## Task goal
Write out, word for word, the first line of the data below and every line after it through the one containing "pseudo-labeled dataset".

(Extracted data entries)

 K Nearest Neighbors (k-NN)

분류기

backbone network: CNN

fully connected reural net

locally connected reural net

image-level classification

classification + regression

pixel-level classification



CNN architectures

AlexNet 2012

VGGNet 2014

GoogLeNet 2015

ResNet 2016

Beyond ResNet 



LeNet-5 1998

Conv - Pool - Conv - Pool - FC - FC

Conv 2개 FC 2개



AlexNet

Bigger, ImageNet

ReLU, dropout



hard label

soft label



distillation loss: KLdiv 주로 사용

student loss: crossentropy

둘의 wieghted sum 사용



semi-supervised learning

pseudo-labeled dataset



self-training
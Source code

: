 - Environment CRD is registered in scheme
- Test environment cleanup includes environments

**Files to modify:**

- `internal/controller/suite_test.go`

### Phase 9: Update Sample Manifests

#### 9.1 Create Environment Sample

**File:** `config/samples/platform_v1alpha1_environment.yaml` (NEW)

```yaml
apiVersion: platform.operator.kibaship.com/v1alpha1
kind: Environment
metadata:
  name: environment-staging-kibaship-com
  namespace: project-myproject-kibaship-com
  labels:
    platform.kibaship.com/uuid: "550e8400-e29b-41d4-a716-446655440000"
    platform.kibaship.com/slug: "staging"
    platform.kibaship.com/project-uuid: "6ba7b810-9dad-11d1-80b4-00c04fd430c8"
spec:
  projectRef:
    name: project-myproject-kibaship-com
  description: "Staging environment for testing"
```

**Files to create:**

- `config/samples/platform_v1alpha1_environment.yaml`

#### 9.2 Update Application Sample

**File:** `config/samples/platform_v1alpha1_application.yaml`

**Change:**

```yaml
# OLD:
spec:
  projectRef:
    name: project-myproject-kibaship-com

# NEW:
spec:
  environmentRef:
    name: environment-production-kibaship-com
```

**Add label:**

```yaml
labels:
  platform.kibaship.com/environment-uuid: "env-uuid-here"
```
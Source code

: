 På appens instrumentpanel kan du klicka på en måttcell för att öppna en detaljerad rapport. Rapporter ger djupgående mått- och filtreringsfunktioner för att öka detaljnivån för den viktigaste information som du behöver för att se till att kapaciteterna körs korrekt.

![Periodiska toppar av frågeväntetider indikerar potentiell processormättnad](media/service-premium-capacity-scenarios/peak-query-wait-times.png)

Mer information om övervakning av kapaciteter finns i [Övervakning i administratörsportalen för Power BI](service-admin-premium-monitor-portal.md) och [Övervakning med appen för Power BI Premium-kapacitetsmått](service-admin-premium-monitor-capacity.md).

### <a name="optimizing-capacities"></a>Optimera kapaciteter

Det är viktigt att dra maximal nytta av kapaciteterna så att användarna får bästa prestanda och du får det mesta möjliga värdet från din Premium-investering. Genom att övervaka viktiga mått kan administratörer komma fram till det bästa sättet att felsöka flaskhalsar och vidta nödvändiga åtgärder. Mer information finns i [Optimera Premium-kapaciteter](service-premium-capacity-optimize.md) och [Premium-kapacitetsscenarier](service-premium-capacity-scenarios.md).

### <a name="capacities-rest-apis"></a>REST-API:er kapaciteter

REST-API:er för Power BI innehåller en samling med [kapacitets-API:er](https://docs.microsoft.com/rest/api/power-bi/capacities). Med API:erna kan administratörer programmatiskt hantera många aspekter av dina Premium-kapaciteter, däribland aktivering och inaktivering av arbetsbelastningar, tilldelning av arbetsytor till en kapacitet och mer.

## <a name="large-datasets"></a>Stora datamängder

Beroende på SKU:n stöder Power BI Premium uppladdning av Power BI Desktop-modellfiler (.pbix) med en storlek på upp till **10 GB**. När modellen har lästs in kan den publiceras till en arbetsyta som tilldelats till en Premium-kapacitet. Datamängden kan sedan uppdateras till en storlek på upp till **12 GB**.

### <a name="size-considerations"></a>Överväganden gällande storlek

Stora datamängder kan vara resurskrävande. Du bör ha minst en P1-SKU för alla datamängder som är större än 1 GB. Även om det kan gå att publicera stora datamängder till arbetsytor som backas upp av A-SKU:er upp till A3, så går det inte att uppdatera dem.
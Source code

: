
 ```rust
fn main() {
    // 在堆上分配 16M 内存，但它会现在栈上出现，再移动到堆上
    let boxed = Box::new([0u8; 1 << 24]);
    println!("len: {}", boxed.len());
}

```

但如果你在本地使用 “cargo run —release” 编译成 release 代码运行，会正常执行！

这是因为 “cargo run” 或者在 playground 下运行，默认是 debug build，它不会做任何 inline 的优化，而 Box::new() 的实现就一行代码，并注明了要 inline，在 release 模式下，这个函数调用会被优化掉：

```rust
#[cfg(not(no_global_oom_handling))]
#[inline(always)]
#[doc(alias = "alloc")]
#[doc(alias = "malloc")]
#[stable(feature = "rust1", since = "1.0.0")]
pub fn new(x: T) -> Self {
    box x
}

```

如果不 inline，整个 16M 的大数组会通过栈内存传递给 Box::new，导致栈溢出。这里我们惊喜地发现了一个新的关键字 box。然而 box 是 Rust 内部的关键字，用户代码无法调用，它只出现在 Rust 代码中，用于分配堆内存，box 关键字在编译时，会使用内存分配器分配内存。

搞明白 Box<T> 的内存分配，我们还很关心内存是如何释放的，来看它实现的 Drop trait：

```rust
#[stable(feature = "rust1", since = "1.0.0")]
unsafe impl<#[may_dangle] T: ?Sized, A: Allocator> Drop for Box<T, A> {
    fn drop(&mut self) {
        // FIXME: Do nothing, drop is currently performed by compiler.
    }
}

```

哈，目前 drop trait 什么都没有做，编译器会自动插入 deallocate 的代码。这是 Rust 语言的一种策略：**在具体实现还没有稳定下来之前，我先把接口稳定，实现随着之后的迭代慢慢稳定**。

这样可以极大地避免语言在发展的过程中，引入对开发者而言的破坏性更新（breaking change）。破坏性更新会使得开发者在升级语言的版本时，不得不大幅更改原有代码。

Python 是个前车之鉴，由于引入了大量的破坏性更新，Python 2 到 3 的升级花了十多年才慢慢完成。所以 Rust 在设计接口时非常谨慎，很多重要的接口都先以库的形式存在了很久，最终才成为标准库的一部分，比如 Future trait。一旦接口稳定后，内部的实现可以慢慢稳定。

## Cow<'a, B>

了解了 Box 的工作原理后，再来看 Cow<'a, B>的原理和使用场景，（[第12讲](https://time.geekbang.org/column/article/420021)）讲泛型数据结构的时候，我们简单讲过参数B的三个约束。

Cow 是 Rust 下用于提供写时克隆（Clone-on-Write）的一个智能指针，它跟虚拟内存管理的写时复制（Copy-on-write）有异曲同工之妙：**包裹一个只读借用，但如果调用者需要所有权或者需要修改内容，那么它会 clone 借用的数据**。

## Answer space
 K Nearest Neighbors (k-NN)

분류기

backbone network: CNN

fully connected reural net

locally connected reural net

image-level classification

classification + regression

pixel-level classification



CNN architectures

AlexNet 2012

VGGNet 2014

GoogLeNet 2015

ResNet 2016

Beyond ResNet 



LeNet-5 1998

Conv - Pool - Conv - Pool - FC - FC

Conv 2개 FC 2개



AlexNet

Bigger, ImageNet

ReLU, dropout



hard label

soft label



distillation loss: KLdiv 주로 사용

student loss: crossentropy

둘의 wieghted sum 사용



semi-supervised learning

pseudo-labeled dataset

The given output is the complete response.